-- The input follows --

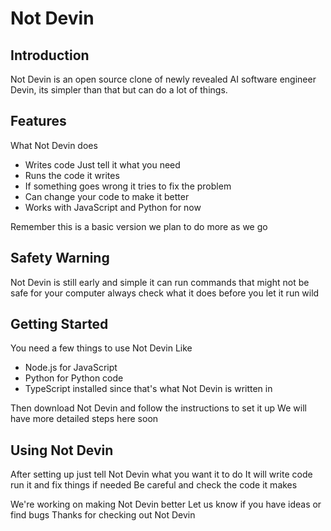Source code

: # Not Devin

## Introduction

Not Devin is an open source clone of newly revealed AI software engineer Devin, its simpler than that but can do a lot of things.

## Features

What Not Devin does

- Writes code Just tell it what you need
- Runs the code it writes
- If something goes wrong it tries to fix the problem
- Can change your code to make it better
- Works with JavaScript and Python for now

Remember this is a basic version we plan to do more as we go

## Safety Warning

Not Devin is still early and simple it can run commands that might not be safe for your computer always check what it does before you let it run wild

## Getting Started

You need a few things to use Not Devin Like

- Node.js for JavaScript
- Python for Python code
- TypeScript installed since that's what Not Devin is written in

Then download Not Devin and follow the instructions to set it up We will have more detailed steps here soon

## Using Not Devin

After setting up just tell Not Devin what you want it to do It will write code run it and fix things if needed Be careful and check the code it makes

We're working on making Not Devin better Let us know if you have ideas or find bugs Thanks for checking out Not Devin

-- The input concluded --

Aim of the task. In your answer, include only the lines above starting at the line that holds "## Getting Started" and ending at the line that holds "After setting up", copied exactly.

Written solution.
## Getting Started

You need a few things to use Not Devin Like

- Node.js for JavaScript
- Python for Python code
- TypeScript installed since that's what Not Devin is written in

Then download Not Devin and follow the instructions to set it up We will have more detailed steps here soon

## Using Not Devin

After setting up just tell Not Devin what you want it to do It will write code run it and fix things if needed Be careful and check the code it makes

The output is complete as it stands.